Survival curves of male and female SMNΔ7 SMA mice
During the early stages of the disease—i.e. PND02-PND07, SMNΔ7 SMA mice are not significantly different in appearance aside from their smaller size when compared to their carrier and normal (i.e., non-SMA) littermates (). In fact, the appearance of body fur and the eruption of incisors occur in SMNΔ7 SMA mice at the same times as for non-SMA mice. SMNΔ7 SMA mice are smaller and appear emaciated at PND11 and PND14 () presumably due to neurogenic muscle atrophy. Postnatal growth curves were analyzed for SMNΔ7 SMA, carrier and normal mice of both sexes. Both male and female carriers as well as normal pups have a continuous growth curve (). The growth curves for both male and female SMNΔ7 SMA mice are different from their non-SMA littermates (testing day F13,858 = 1263, p < 0.001; testing day×genotype F65,858 = 43.2, p = 0.002). For male pups (), the mean body masses between SMNΔ7 SMA and normal mice are significant different beginning at PND03; however, the differences in mean body mass between SMNΔ7 SMA and carrier mice are significant starting at PND05. There is a significant difference in body mass between female SMNΔ7 SMA mice and their normal littermates beginning at PND02 while body masses of female SMNΔ7 SMA mice are significantly different from carrier mice starting at PND03 (). Male and female SMNΔ7 SMA mice continue to gain body mass until PND09-PND11 where after they start losing body mass. The mean onset of body mass loss () occurs later in male SMNΔ7 SMA mice (11.1 ± 0.3 days) than in female SMNΔ7 SMA mice (9.8 ± 0.7 days after birth) but, as with survival, this difference is not significant (χ2 = 0.252, p=0.62).
General appearance of SMNΔ7 SMA mice
Body mass growth curves of SMNΔ7 SMA mice
Onset of Reflexological Responses
Neonatal mice will normally reposition themselves to a prone position within 5 seconds after being placed on their backs (righting reflex response).
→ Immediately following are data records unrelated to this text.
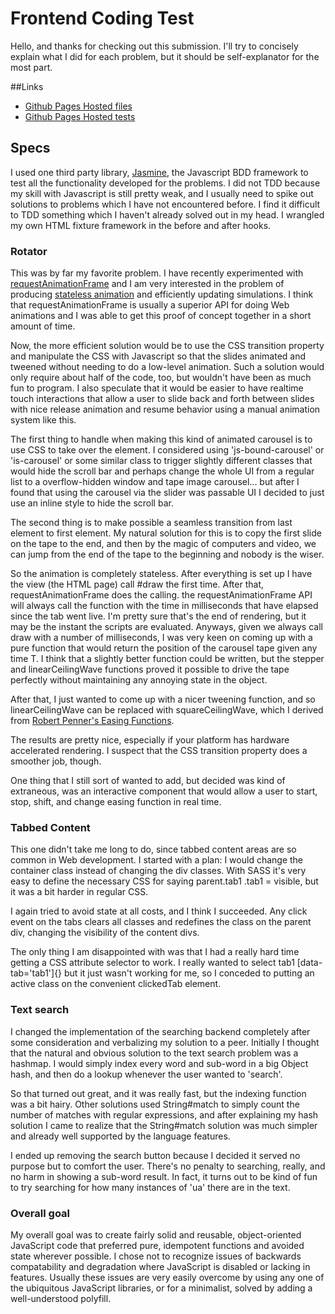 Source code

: # Frontend Coding Test

Hello, and thanks for checking out this submission. I'll try to
concisely explain what I did for each problem, but it should be
self-explanator for the most part. 

##Links

* [Github Pages Hosted
  files](http://carlthuringer.github.io/frontend_test)
* [Github Pages Hosted
  tests](http://carlthuringer.github.io/frontend_test/spec/SpecRunner.html)

## Specs

I used one third party library,
[Jasmine](http://pivotal.github.io/jasmine), the Javascript BDD
framework to test all the functionality developed for the problems. I
did not TDD because my skill with Javascript is still pretty weak, and I
usually need to spike out solutions to problems which I have not
encountered before. I find it difficult to TDD something which I haven't
already solved out in my head. I wrangled my own HTML fixture framework
in the before and after hooks.


### Rotator

This was by far my favorite problem. I have recently experimented with
[requestAnimationFrame](https://developer.mozilla.org/en-US/docs/Web/API/window.requestAnimationFrame) and I am very interested in the problem of
producing [stateless animation](http://darkskyapp.github.io/skycons/)
 and efficiently updating simulations. I
think that requestAnimationFrame is usually a superior API for doing Web
animations and I was able to get this proof of concept together in a
short amount of time. 

Now, the more efficient solution would be to use the CSS transition
property and manipulate the CSS with Javascript so that the slides
animated and tweened without needing to do a low-level animation. Such a
solution would only require about half of the code, too, but wouldn't
have been as much fun to program. I also speculate that it would be
easier to have realtime touch interactions that allow a user to slide
back and forth between slides with nice release animation and resume
behavior using a manual animation system like this.

The first thing to handle when making this kind of animated carousel is
to use CSS to take over the element. I considered using
'js-bound-carousel' or 'is-carousel' or some similar class to trigger
slightly different classes that would hide the scroll bar and perhaps
change the whole UI from a regular list to a overflow-hidden window and
tape image carousel... but after I found that using the carousel via the
slider was passable UI I decided to just use an inline style to hide the
scroll bar. 

The second thing is to make possible a seamless transition from last
element to first element. My natural solution for this is to copy the
first slide on the tape to the end, and then by the magic of computers
and video, we can jump from the end of the tape to the beginning and
nobody is the wiser.

So the animation is completely stateless. After everything is set up I
have the view (the HTML page) call #draw the first time. After that,
requestAnimationFrame does the calling. the requestAnimationFrame API
will always call the function with the time in milliseconds that have
elapsed since the tab went live. I'm pretty sure that's the end of
rendering, but it may be the instant the scripts are evaluated. Anyways,
given we always call draw with a number of milliseconds, I was very keen
on coming up with a pure function that would return the position of the
carousel tape given any time T. I think that a slightly better function
could be written, but the stepper and linearCeilingWave functions proved
it possible to drive the tape perfectly without maintaining any annoying
state in the object.

After that, I just wanted to come up with a nicer tweening function, and
so linearCeilingWave can be replaced with squareCeilingWave, which I
derived from [Robert Penner's Easing Functions](http://www.robertpenner.com/easing/).

The results are pretty nice, especially if your platform has hardware
accelerated rendering. I suspect that the CSS transition property does a
smoother job, though.

One thing that I still sort of wanted to add, but decided was kind of
extraneous, was an interactive component that would allow a user to
start, stop, shift, and change easing function in real time.

### Tabbed Content

This one didn't take me long to do, since tabbed content areas are so
common in Web development. I started with a plan: I would change the
container class instead of changing the div classes. With SASS it's very
easy to define the necessary CSS for saying parent.tab1 .tab1 = visible,
but it was a bit harder in regular CSS.

I again tried to avoid state at all costs, and I think I succeeded. Any
click event on the tabs clears all classes and redefines the class on
the parent div, changing the visibility of the content divs. 

The only thing I am disappointed with was that I had a really hard time
getting a CSS attribute selector to work. I really wanted to select tab1
[data-tab='tab1']{} but it just wasn't working for me, so I conceded to
putting an active class on the convenient clickedTab element.

### Text search

I changed the implementation of the searching backend completely after
some consideration and verbalizing my solution to a peer. Initially I
thought that the natural and obvious solution to the text search problem
was a hashmap. I would simply index every word and sub-word in a big
Object hash, and then do a lookup whenever the user wanted to 'search'.

So that turned out great, and it was really fast, but the indexing
function was a bit hairy. Other solutions used String#match to simply
count the number of matches with regular expressions, and after
explaining my hash solution I came to realize that the String#match
solution was much simpler and already well supported by the language
features.

I ended up removing the search button because I decided it served no
purpose but to comfort the user. There's no penalty to searching,
really, and no harm in showing a sub-word result. In fact, it turns out
to be kind of fun to try searching for how many instances of 'ua' there
are in the text.


### Overall goal

My overall goal was to create fairly solid and reusable, object-oriented
JavaScript code that preferred pure, idempotent functions and avoided
state wherever possible. I chose not to recognize issues of backwards
compatability and degradation where JavaScript is disabled or lacking in
features. Usually these issues are very easily overcome by using any one
of the ubiquitous JavaScript libraries, or for a minimalist, solved by
adding a well-understood polyfill.
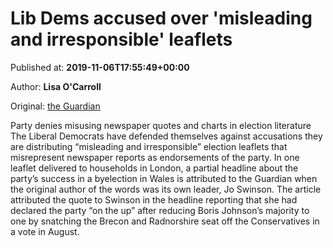 
# Lib Dems accused over 'misleading and irresponsible' leaflets

Published at: **2019-11-06T17:55:49+00:00**

Author: **Lisa O&#39;Carroll**

Original: [the Guardian](https://www.theguardian.com/politics/2019/nov/06/lib-dems-accused-over-misleading-and-irresponsible-leaflets)

Party denies misusing newspaper quotes and charts in election literature
The Liberal Democrats have defended themselves against accusations they are distributing “misleading and irresponsible” election leaflets that misrepresent newspaper reports as endorsements of the party.
In one leaflet delivered to households in London, a partial headline about the party’s success in a byelection in Wales is attributed to the Guardian when the original author of the words was its own leader, Jo Swinson.
The article attributed the quote to Swinson in the headline reporting that she had declared the party “on the up” after reducing Boris Johnson’s majority to one by snatching the Brecon and Radnorshire seat off the Conservatives in a vote in August.
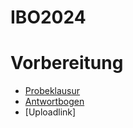 # IBO2024

# Vorbereitung

- [Probeklausur](Klausur_Bioinfo2024_Vorbereitung3Runde.pdf)
- [Antwortbogen](Antwortbogen_Vorbereitung_Bioinformatik.xlsx)
- [Uploadlink]
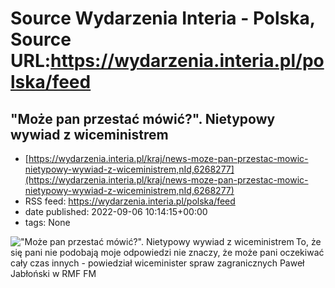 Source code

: # Source Wydarzenia Interia - Polska, Source URL:https://wydarzenia.interia.pl/polska/feed

## "Może pan przestać mówić?". Nietypowy wywiad z wiceministrem
 - [https://wydarzenia.interia.pl/kraj/news-moze-pan-przestac-mowic-nietypowy-wywiad-z-wiceministrem,nId,6268277](https://wydarzenia.interia.pl/kraj/news-moze-pan-przestac-mowic-nietypowy-wywiad-z-wiceministrem,nId,6268277)
 - RSS feed: https://wydarzenia.interia.pl/polska/feed
 - date published: 2022-09-06 10:14:15+00:00
 - tags: None

<p><a href="https://wydarzenia.interia.pl/kraj/news-moze-pan-przestac-mowic-nietypowy-wywiad-z-wiceministrem,nId,6268277"><img align="left" alt="&quot;Może pan przestać mówić?&quot;. Nietypowy wywiad z wiceministrem" src="https://i.iplsc.com/moze-pan-przestac-mowic-nietypowy-wywiad-z-wiceministrem/000G1657ERLQU4YI-C321.jpg" /></a>To, że się pani nie podobają moje odpowiedzi nie znaczy, że może pani oczekiwać cały czas innych - powiedział wiceminister spraw zagranicznych Paweł Jabłoński w RMF FM 

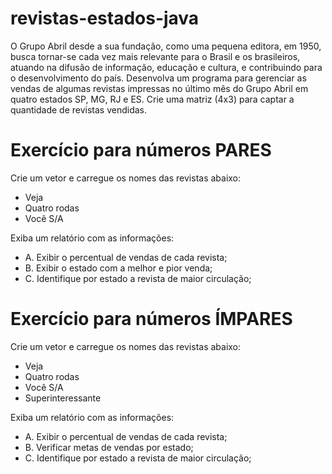 # revistas-estados-java

O Grupo Abril desde a sua fundação, como uma pequena editora, em 1950, busca tornar-se cada vez mais
relevante para o Brasil e os brasileiros, atuando na difusão de informação, educação e cultura, e contribuindo para o
desenvolvimento do país. Desenvolva um programa para gerenciar as vendas de algumas revistas impressas no último
mês do Grupo Abril em quatro estados SP, MG, RJ e ES. Crie uma matriz (4x3) para captar a quantidade de revistas
vendidas.

# Exercício para números PARES

Crie um vetor e carregue os nomes das revistas abaixo:

- Veja
- Quatro rodas
- Você S/A

Exiba um relatório com as informações:

- A. Exibir o percentual de vendas de cada revista; 
- B. Exibir o estado com a melhor e pior venda; 
- C. Identifique por estado a revista de maior circulação; 

# Exercício para números ÍMPARES

Crie um vetor e carregue os nomes das revistas abaixo:

- Veja
- Quatro rodas
- Você S/A
- Superinteressante

Exiba um relatório com as informações:
- A. Exibir o percentual de vendas de cada revista; 
- B. Verificar metas de vendas por estado; 
- C. Identifique por estado a revista de maior circulação; 
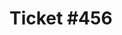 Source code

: # Ticket #456

<!-- Contexto -->

<!-- Tarefas -->

<!-- Tarefa 1 -->
<!-- Tarefa 2 -->
<!-- Tarefa 3 -->

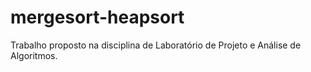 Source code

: # mergesort-heapsort
Trabalho proposto na disciplina de Laboratório de Projeto e Análise de Algoritmos.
The righting reflex response can be seen in pups as early as PND02. However, only 10–30% of SMNΔ7 SMA are able to exhibit a righting reflex response at any given age (; Mann-Whitney U = 170.5, p < 0.001 when comparing SMA to carrier mice at PND02; U = 87.5, p < 0.001 at PND03; U = 61.5, p < 0.001 at PND04; U = 45.0, p < 0.001 at PND05; U = 43.0, p < 0.001 at PND06; U = 32.0, p < 0.001 at PND07; U = 64.0, p < 0.001 at PND08). Of the 24 SMA mice tested, only 7 were able to right themselves for two consecutive days whereas all of the carrier and normal mice were able to consecutively right themselves. Likewise, the amount of time required for a mouse to reposition itself from a supine position (righting reflex latency) is about 2.5–5-fold greater for SMNΔ7 SMA mice than for their non-SMA littermates (; testing day F6,444 = 1.193, p < 0.001; testing day × genotype F6,444 = 3.605, p = 0.002). The sex of the mouse had no effect on the righting reflex response nor on its latency.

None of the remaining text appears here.